▶ **Assignment**
Output must match the records, character for character.

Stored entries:
>>>>

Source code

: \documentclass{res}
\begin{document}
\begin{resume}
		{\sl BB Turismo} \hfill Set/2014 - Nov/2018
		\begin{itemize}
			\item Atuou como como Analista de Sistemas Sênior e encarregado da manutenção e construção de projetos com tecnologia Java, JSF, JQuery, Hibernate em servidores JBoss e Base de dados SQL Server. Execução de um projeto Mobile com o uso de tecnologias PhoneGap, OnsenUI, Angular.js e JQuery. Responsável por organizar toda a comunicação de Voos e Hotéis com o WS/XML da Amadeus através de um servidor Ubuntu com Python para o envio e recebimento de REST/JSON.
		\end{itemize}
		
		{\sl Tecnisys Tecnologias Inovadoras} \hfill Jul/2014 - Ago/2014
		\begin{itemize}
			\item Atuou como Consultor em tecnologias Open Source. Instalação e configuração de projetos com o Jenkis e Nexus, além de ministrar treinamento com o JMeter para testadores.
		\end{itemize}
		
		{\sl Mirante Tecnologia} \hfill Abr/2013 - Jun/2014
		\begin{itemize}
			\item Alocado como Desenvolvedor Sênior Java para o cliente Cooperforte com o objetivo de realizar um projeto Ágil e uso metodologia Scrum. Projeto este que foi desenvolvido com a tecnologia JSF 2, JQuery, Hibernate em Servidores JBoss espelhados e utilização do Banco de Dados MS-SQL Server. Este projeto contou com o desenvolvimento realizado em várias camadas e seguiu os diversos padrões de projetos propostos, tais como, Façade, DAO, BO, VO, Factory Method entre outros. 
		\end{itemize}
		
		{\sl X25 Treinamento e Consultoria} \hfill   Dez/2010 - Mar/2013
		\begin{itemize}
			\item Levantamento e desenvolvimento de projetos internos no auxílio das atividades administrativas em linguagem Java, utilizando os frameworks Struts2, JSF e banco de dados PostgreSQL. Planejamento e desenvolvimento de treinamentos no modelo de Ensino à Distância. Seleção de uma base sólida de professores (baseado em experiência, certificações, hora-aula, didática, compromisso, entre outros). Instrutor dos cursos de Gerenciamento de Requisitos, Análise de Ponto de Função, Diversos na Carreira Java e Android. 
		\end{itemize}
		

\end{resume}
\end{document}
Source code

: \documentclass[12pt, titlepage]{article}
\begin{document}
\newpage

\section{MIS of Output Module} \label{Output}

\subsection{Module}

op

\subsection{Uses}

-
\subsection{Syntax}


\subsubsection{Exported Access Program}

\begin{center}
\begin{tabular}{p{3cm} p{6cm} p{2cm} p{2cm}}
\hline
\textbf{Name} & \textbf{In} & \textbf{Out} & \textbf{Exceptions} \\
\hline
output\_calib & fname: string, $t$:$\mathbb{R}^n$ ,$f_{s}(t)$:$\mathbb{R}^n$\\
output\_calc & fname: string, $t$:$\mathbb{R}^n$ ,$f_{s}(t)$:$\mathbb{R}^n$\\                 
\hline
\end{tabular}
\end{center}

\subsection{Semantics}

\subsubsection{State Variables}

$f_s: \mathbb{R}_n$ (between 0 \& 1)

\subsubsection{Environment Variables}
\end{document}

<<<<

▶ **Output**
Source code

: \documentclass{res}
\begin{document}
\begin{resume}
		{\sl BB Turismo} \hfill Set/2014 - Nov/2018
		\begin{itemize}
			\item Atuou como como Analista de Sistemas Sênior e encarregado da manutenção e construção de projetos com tecnologia Java, JSF, JQuery, Hibernate em servidores JBoss e Base de dados SQL Server. Execução de um projeto Mobile com o uso de tecnologias PhoneGap, OnsenUI, Angular.js e JQuery. Responsável por organizar toda a comunicação de Voos e Hotéis com o WS/XML da Amadeus através de um servidor Ubuntu com Python para o envio e recebimento de REST/JSON.
		\end{itemize}
		
		{\sl Tecnisys Tecnologias Inovadoras} \hfill Jul/2014 - Ago/2014
		\begin{itemize}
			\item Atuou como Consultor em tecnologias Open Source. Instalação e configuração de projetos com o Jenkis e Nexus, além de ministrar treinamento com o JMeter para testadores.
		\end{itemize}
		
		{\sl Mirante Tecnologia} \hfill Abr/2013 - Jun/2014
		\begin{itemize}
			\item Alocado como Desenvolvedor Sênior Java para o cliente Cooperforte com o objetivo de realizar um projeto Ágil e uso metodologia Scrum. Projeto este que foi desenvolvido com a tecnologia JSF 2, JQuery, Hibernate em Servidores JBoss espelhados e utilização do Banco de Dados MS-SQL Server. Este projeto contou com o desenvolvimento realizado em várias camadas e seguiu os diversos padrões de projetos propostos, tais como, Façade, DAO, BO, VO, Factory Method entre outros. 
		\end{itemize}
		
		{\sl X25 Treinamento e Consultoria} \hfill   Dez/2010 - Mar/2013
		\begin{itemize}
			\item Levantamento e desenvolvimento de projetos internos no auxílio das atividades administrativas em linguagem Java, utilizando os frameworks Struts2, JSF e banco de dados PostgreSQL. Planejamento e desenvolvimento de treinamentos no modelo de Ensino à Distância. Seleção de uma base sólida de professores (baseado em experiência, certificações, hora-aula, didática, compromisso, entre outros). Instrutor dos cursos de Gerenciamento de Requisitos, Análise de Ponto de Função, Diversos na Carreira Java e Android. 
		\end{itemize}
		

\end{resume}
\end{document}
Source code

: \documentclass[12pt, titlepage]{article}
\begin{document}
\newpage

\section{MIS of Output Module} \label{Output}

\subsection{Module}

op

\subsection{Uses}

-
\subsection{Syntax}


\subsubsection{Exported Access Program}

\begin{center}
\begin{tabular}{p{3cm} p{6cm} p{2cm} p{2cm}}
\hline
\textbf{Name} & \textbf{In} & \textbf{Out} & \textbf{Exceptions} \\
\hline
output\_calib & fname: string, $t$:$\mathbb{R}^n$ ,$f_{s}(t)$:$\mathbb{R}^n$\\
output\_calc & fname: string, $t$:$\mathbb{R}^n$ ,$f_{s}(t)$:$\mathbb{R}^n$\\                 
\hline
\end{tabular}
\end{center}

\subsection{Semantics}

\subsubsection{State Variables}

$f_s: \mathbb{R}_n$ (between 0 \& 1)

\subsubsection{Environment Variables}
\end{document}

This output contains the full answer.